Женька так и не узнала, что в гробу, потому что пришла Ксана. Все нехотя разбрелись по местам, нехотя встали за партами, а некоторые, по причине дородности за партами не помещавшиеся, встали в проходе, рядом. Тут только замечено было, что на Ксане лица нет, глаза красны и косы, обычно величественно, короной возвышавшиеся надо лбом, сидят набекрень, безо всякого присмотру. Она оставила девиц стоять, и дрожащим голосом начала:

– Нашу партию, народ постигло великое горе... Иосиф Виссарионович Сталин, вождь всего прогрессивного челове... – Ксана закусила губу, и когда все уже не знали, что и думать, закончила – болен...

Вот это да! Вот тебе, бабушка, и Юрьев день! Женька скорее опустила глаза, чтобы не выдать себя. Теперь не арестуют, не до нее теперь. Ох, спасена. Ох, как хорошо. Кто бы мог подумать – после вчерашней ночи... Теперь жить буду; творят, если кого не повесили – долго живет...

Ксана села, девиц посадила, вытерла глаза. Надо держаться, сказала она себе. Она жизнь отдала бы – а также все прочие жизни, сколько бы ни понадобилось – чтобы вернуть здоровье вождю.
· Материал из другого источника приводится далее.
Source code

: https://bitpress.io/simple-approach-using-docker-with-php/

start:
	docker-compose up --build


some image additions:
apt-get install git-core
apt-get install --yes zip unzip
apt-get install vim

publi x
Ее неприятно поразили слова о моче в бюллетене Центрального Комитета: было как-то неприлично говорить о Сталине, как об обыкновенном человеке, который ходит в уборную, имеет мочу, страшно сказать, кал... Зачем напечатали? Разве можно народу внушать такие мысли? Она оглядела класс – девочки переживали. Верные комсомолки. Для Моцоевой, конечно, это особое горе – она же осетинка, почти грузинка. Грузины были теперь главная нация – или, все-таки, русские? Русские, конечно, ответила она себе. И отпустила всех домой – голосу не было вести урок. Дома царило подпольное ликование.

– Он, конечно, уже умер, – говорил папа, – иначе они не осмелились бы печатать. Ты помнишь, Лиля, как он писал о Троцком? Собаке – собачья смерть.
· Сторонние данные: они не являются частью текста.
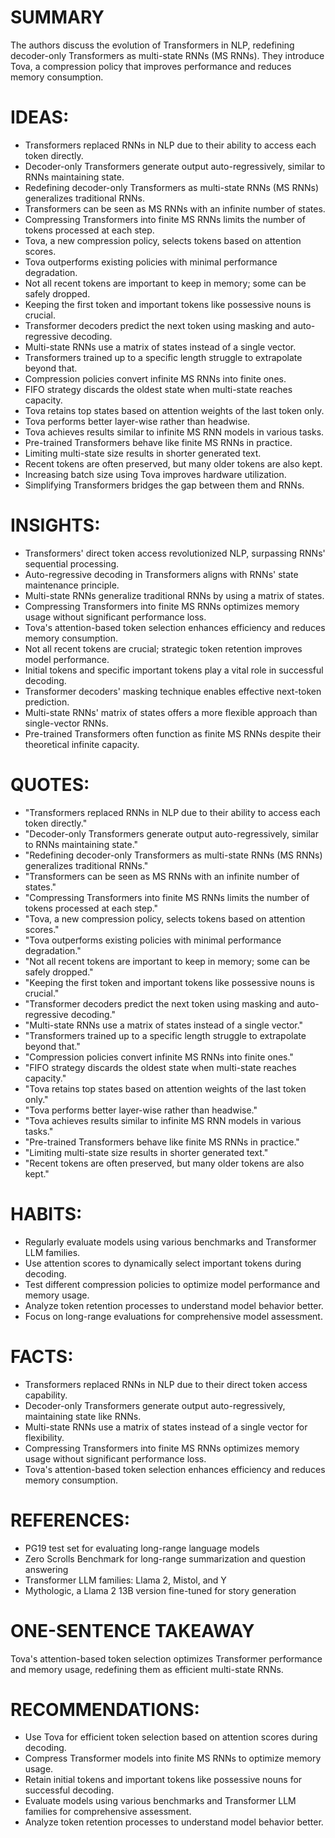 # SUMMARY
The authors discuss the evolution of Transformers in NLP, redefining decoder-only Transformers as multi-state RNNs (MS RNNs). They introduce Tova, a compression policy that improves performance and reduces memory consumption.

# IDEAS:
- Transformers replaced RNNs in NLP due to their ability to access each token directly.
- Decoder-only Transformers generate output auto-regressively, similar to RNNs maintaining state.
- Redefining decoder-only Transformers as multi-state RNNs (MS RNNs) generalizes traditional RNNs.
- Transformers can be seen as MS RNNs with an infinite number of states.
- Compressing Transformers into finite MS RNNs limits the number of tokens processed at each step.
- Tova, a new compression policy, selects tokens based on attention scores.
- Tova outperforms existing policies with minimal performance degradation.
- Not all recent tokens are important to keep in memory; some can be safely dropped.
- Keeping the first token and important tokens like possessive nouns is crucial.
- Transformer decoders predict the next token using masking and auto-regressive decoding.
- Multi-state RNNs use a matrix of states instead of a single vector.
- Transformers trained up to a specific length struggle to extrapolate beyond that.
- Compression policies convert infinite MS RNNs into finite ones.
- FIFO strategy discards the oldest state when multi-state reaches capacity.
- Tova retains top states based on attention weights of the last token only.
- Tova performs better layer-wise rather than headwise.
- Tova achieves results similar to infinite MS RNN models in various tasks.
- Pre-trained Transformers behave like finite MS RNNs in practice.
- Limiting multi-state size results in shorter generated text.
- Recent tokens are often preserved, but many older tokens are also kept.
- Increasing batch size using Tova improves hardware utilization.
- Simplifying Transformers bridges the gap between them and RNNs.

# INSIGHTS:
- Transformers' direct token access revolutionized NLP, surpassing RNNs' sequential processing.
- Auto-regressive decoding in Transformers aligns with RNNs' state maintenance principle.
- Multi-state RNNs generalize traditional RNNs by using a matrix of states.
- Compressing Transformers into finite MS RNNs optimizes memory usage without significant performance loss.
- Tova's attention-based token selection enhances efficiency and reduces memory consumption.
- Not all recent tokens are crucial; strategic token retention improves model performance.
- Initial tokens and specific important tokens play a vital role in successful decoding.
- Transformer decoders' masking technique enables effective next-token prediction.
- Multi-state RNNs' matrix of states offers a more flexible approach than single-vector RNNs.
- Pre-trained Transformers often function as finite MS RNNs despite their theoretical infinite capacity.

# QUOTES:
- "Transformers replaced RNNs in NLP due to their ability to access each token directly."
- "Decoder-only Transformers generate output auto-regressively, similar to RNNs maintaining state."
- "Redefining decoder-only Transformers as multi-state RNNs (MS RNNs) generalizes traditional RNNs."
- "Transformers can be seen as MS RNNs with an infinite number of states."
- "Compressing Transformers into finite MS RNNs limits the number of tokens processed at each step."
- "Tova, a new compression policy, selects tokens based on attention scores."
- "Tova outperforms existing policies with minimal performance degradation."
- "Not all recent tokens are important to keep in memory; some can be safely dropped."
- "Keeping the first token and important tokens like possessive nouns is crucial."
- "Transformer decoders predict the next token using masking and auto-regressive decoding."
- "Multi-state RNNs use a matrix of states instead of a single vector."
- "Transformers trained up to a specific length struggle to extrapolate beyond that."
- "Compression policies convert infinite MS RNNs into finite ones."
- "FIFO strategy discards the oldest state when multi-state reaches capacity."
- "Tova retains top states based on attention weights of the last token only."
- "Tova performs better layer-wise rather than headwise."
- "Tova achieves results similar to infinite MS RNN models in various tasks."
- "Pre-trained Transformers behave like finite MS RNNs in practice."
- "Limiting multi-state size results in shorter generated text."
- "Recent tokens are often preserved, but many older tokens are also kept."

# HABITS:
- Regularly evaluate models using various benchmarks and Transformer LLM families.
- Use attention scores to dynamically select important tokens during decoding.
- Test different compression policies to optimize model performance and memory usage.
- Analyze token retention processes to understand model behavior better.
- Focus on long-range evaluations for comprehensive model assessment.

# FACTS:
- Transformers replaced RNNs in NLP due to their direct token access capability.
- Decoder-only Transformers generate output auto-regressively, maintaining state like RNNs.
- Multi-state RNNs use a matrix of states instead of a single vector for flexibility.
- Compressing Transformers into finite MS RNNs optimizes memory usage without significant performance loss.
- Tova's attention-based token selection enhances efficiency and reduces memory consumption.

# REFERENCES:
- PG19 test set for evaluating long-range language models
- Zero Scrolls Benchmark for long-range summarization and question answering
- Transformer LLM families: Llama 2, Mistol, and Y
- Mythologic, a Llama 2 13B version fine-tuned for story generation

# ONE-SENTENCE TAKEAWAY
Tova's attention-based token selection optimizes Transformer performance and memory usage, redefining them as efficient multi-state RNNs.

# RECOMMENDATIONS:
- Use Tova for efficient token selection based on attention scores during decoding.
- Compress Transformer models into finite MS RNNs to optimize memory usage.
- Retain initial tokens and important tokens like possessive nouns for successful decoding.
- Evaluate models using various benchmarks and Transformer LLM families for comprehensive assessment.
- Analyze token retention processes to understand model behavior better.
– Подожди еще, – сказала суеверная тетя Лиля. – Вдруг он встанет.

– Не встанет, – сказал папа. – Лиля, есть в доме водка?

Тетя Лиля тайно проникла на кухню, улучив момент, когда соседи не видели, и вернулась с бутылкой, завернутой в газету – держали для слесаря-водопроводчика. Они перенесли стол подальше от двери, от замочной скважины, сели тихонько, над котлетами, и выпили, все поровну, в тесном семейном кругу, поставив четвертую стопку для папиного брата, расстрелянного в тридцать седьмом году.

Пятого официально сообщили, что Сталин умер. Всю школу собрали в зале; рыдали истерически. Ксана тихо легла в обморок, как покойница. Ее подняли, посадили в президиум, и она глядела оттуда совершенно безумными, припадочными глазами. Директриса, плотная, не ущипнуть, в прошлом – от сохи, держала речь. Со времен Маркса не было такого гения, – сказала она. (Энгельс и Ленин последнее время стояли в сторонке, а Маркс – он и тут не сробел, пролез). Спасибо товарищу Сталину за наше счастливое детство сказала директриса. Товарищ Сталин отдал жизнь борьбе за счастье народное, это был Вождь земного шара. Полководец, генералиссимус, отец родной... Директриса стала всхлипывать.

В ответ заголосили со всех сторон. Рядом с Женькой, раскачиваясь, ревела Рая: "Что с нами будет!

Что с нами теперь будет!" (У них в семье больше всего боялись Маленкова). "Да замолчишь ты",-сказала ей Женька, и когда на нее оглянулись, показала,-директриса ведь начала говорить.

– Наша школа-передовая,-сказала директриса.-Мы обещаем оставаться и впредь. Каждый, начиная с первоклассников, должен хоть раз пройти мимо гроба, который в Колонном зале. Классные руководители отвечают за выполнение. Уроков не состоится.– И директриса отпустила их скорбным, отменяющим мановением руки, ни дать ни взять – папа римский.

Одевшись, с портфелями в руках, подождали на улице прибитую, растерзанную Ксану, и под ее водительством тронулись. День стоял сверкающий. Солнце шпарило с голубого неба, не считаясь с конъюнктурой; ослепительно сверкали белоснежные сугробы по обеим сторонам улиц и праздничные красные знамена с узкой черной полосой, совсем незаметной; дул легкий, легкомысленный ветерок. Девочки и Ксана старались не обращать внимания на это великолепие;

они глядели вниз и сохраняли в душе горе.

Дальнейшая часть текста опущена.